The Lesson: 5/31/2017

Hello YCA Fam,

And welcome to the weekly blog we call the Lesson! Every Wednesday we will invite you to express yourselves by making lists, responding to prompts, and reading texts. Many of these prompts were developed by the YCA Artistic team for our weekly writing workshops, Check The Methodand Wordplay. If you write poems to these prompts or have thoughts on the readings tag us in your own social media posts (@youngchiauthors on Twitter & @youngchicagoauthors on Instagram).

Personal Mythology

This writing prompt comes from Check The Method and features two poems by DC-based poet Safia Elhillo from her collection The January Children. Safia’s poems inspired us to reimagine stories from our personal history using specific details and vivid imagery. If you enjoy this prompt consider registering for our Write to the City summer camp this summer from July 10th-14th, where Safia will be one of the visiting teaching artists.

List:
Imagine your parents as younger versions of themselves and answer the following questions:
What are they wearing?
What do they do for work?
What is their jam (favorite song)?
What are their bad habits or guilty pleasures?

Read:
the last time marvin gaye was heard in the sudan by Safia Elhillo
the lovers by Safia Elhillo

Write:
Write a poem telling the mythology of your parents meeting. Try to be as detailed as possible. Feel free to imagine and invent parts of the story you don’t know.

Bio:
Safia Elhillo is the author of The January Children (University of Nebraska Press, 2017). Sudanese by way of Washington, DC, she received a BA from NYU’s Gallatin School of Individualized Study and an MFA in poetry at the New School. Safia is a Pushcart Prize nominee, co-winner of the 2015 Brunel University African Poetry Prize, and winner of the 2016 Sillerman First Book Prize for African Poets. She has received fellowships from Cave Canem, The Conversation, and Crescendo Literary and The Poetry Foundation’s Poetry Incubator. In addition to appearing in several journals and anthologies including “The BreakBeat Poets: New American Poetry in the Age of Hip-Hop,” her work has been translated into Arabic, Japanese, Estonian, and Greek.
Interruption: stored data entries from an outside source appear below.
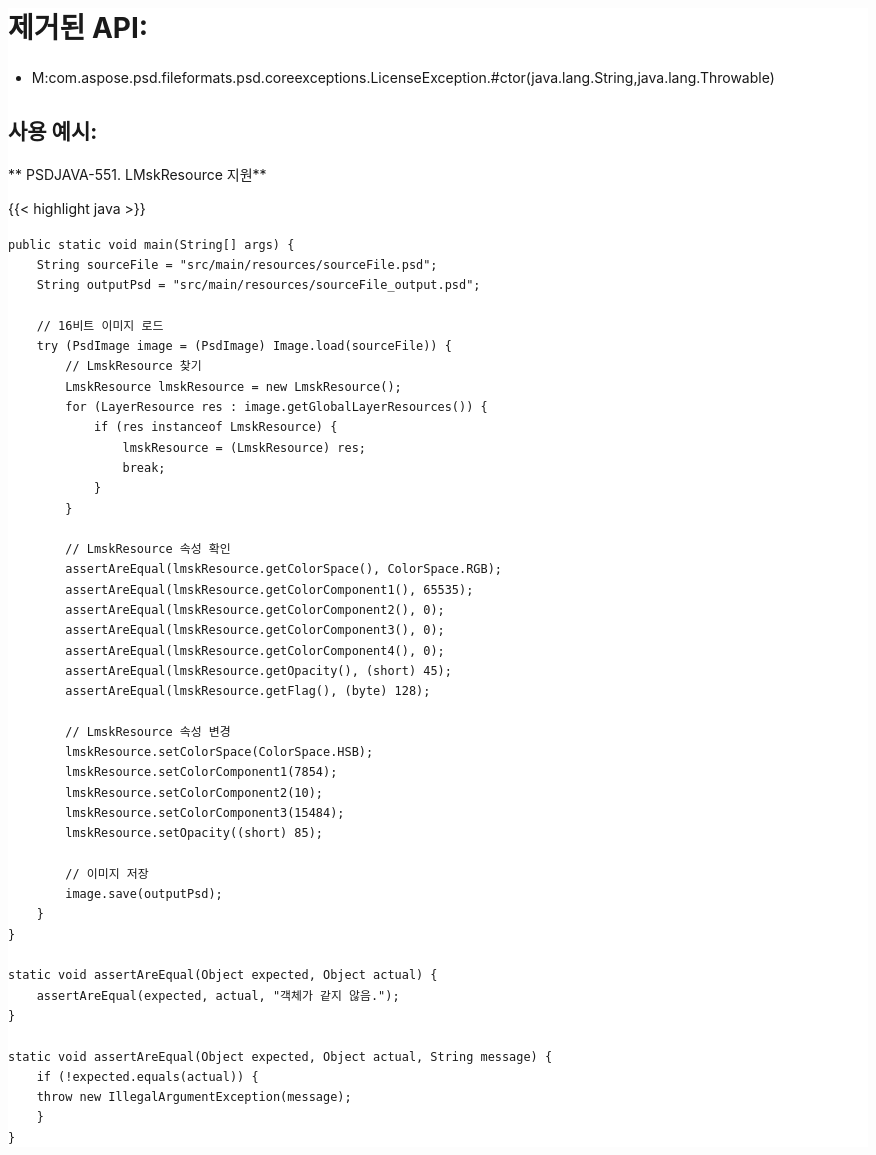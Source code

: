 # **제거된 API:**

- M:com.aspose.psd.fileformats.psd.coreexceptions.LicenseException.#ctor(java.lang.String,java.lang.Throwable)

## **사용 예시:**

** PSDJAVA-551. LMskResource 지원**

{{< highlight java >}}


    public static void main(String[] args) {
        String sourceFile = "src/main/resources/sourceFile.psd";
        String outputPsd = "src/main/resources/sourceFile_output.psd";

        // 16비트 이미지 로드
        try (PsdImage image = (PsdImage) Image.load(sourceFile)) {
            // LmskResource 찾기
            LmskResource lmskResource = new LmskResource();
            for (LayerResource res : image.getGlobalLayerResources()) {
                if (res instanceof LmskResource) {
                    lmskResource = (LmskResource) res;
                    break;
                }
            }

            // LmskResource 속성 확인
            assertAreEqual(lmskResource.getColorSpace(), ColorSpace.RGB);
            assertAreEqual(lmskResource.getColorComponent1(), 65535);
            assertAreEqual(lmskResource.getColorComponent2(), 0);
            assertAreEqual(lmskResource.getColorComponent3(), 0);
            assertAreEqual(lmskResource.getColorComponent4(), 0);
            assertAreEqual(lmskResource.getOpacity(), (short) 45);
            assertAreEqual(lmskResource.getFlag(), (byte) 128);

            // LmskResource 속성 변경
            lmskResource.setColorSpace(ColorSpace.HSB);
            lmskResource.setColorComponent1(7854);
            lmskResource.setColorComponent2(10);
            lmskResource.setColorComponent3(15484);
            lmskResource.setOpacity((short) 85);

            // 이미지 저장
            image.save(outputPsd);
        }
    }

    static void assertAreEqual(Object expected, Object actual) {
        assertAreEqual(expected, actual, "객체가 같지 않음.");
    }

    static void assertAreEqual(Object expected, Object actual, String message) {
        if (!expected.equals(actual)) {
        throw new IllegalArgumentException(message);
        }
    }
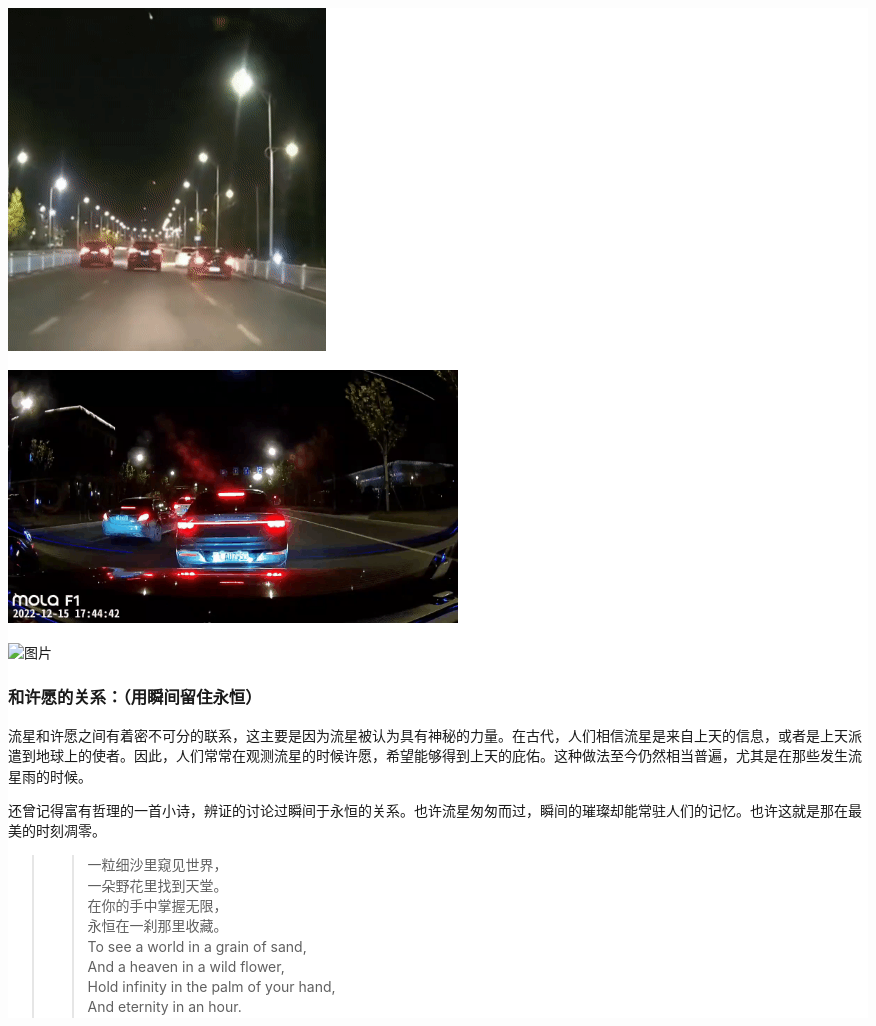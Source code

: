 ![图片](../assets/images/meteror-20221215/11.gif)

![图片](../assets/images/meteror-20221215/12.gif)

![图片](../assets/images/meteror-20221215/13.jfif)

### 和许愿的关系：（用瞬间留住永恒）

流星和许愿之间有着密不可分的联系，这主要是因为流星被认为具有神秘的力量。在古代，人们相信流星是来自上天的信息，或者是上天派遣到地球上的使者。因此，人们常常在观测流星的时候许愿，希望能够得到上天的庇佑。这种做法至今仍然相当普遍，尤其是在那些发生流星雨的时候。

还曾记得富有哲理的一首小诗，辨证的讨论过瞬间于永恒的关系。也许流星匆匆而过，瞬间的璀璨却能常驻人们的记忆。也许这就是那在最美的时刻凋零。

>> 一粒细沙里窥见世界， \
>> 一朵野花里找到天堂。 \
>> 在你的手中掌握无限， \
>> 永恒在一刹那里收藏。 \
>>  To see a world in a grain of sand, \
>> And a heaven in a wild flower, \
>> Hold infinity in the palm of your hand, \
>> And eternity in an hour.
With Fatimah Asghar, she is co-editor of the anthology “Halal If You Hear Me.” Safia has performed at venues such as TEDxNewYork, the South African State Theatre, the New Amsterdam Theater on Broadway, and TV1’s Verses & Flow. She was a founding member of Slam NYU, the 2012 and 2013 national collegiate championship team, and was a three-time member and former coach of the DC Youth Slam Poetry team. She is currently a teaching artist with Split This Rock.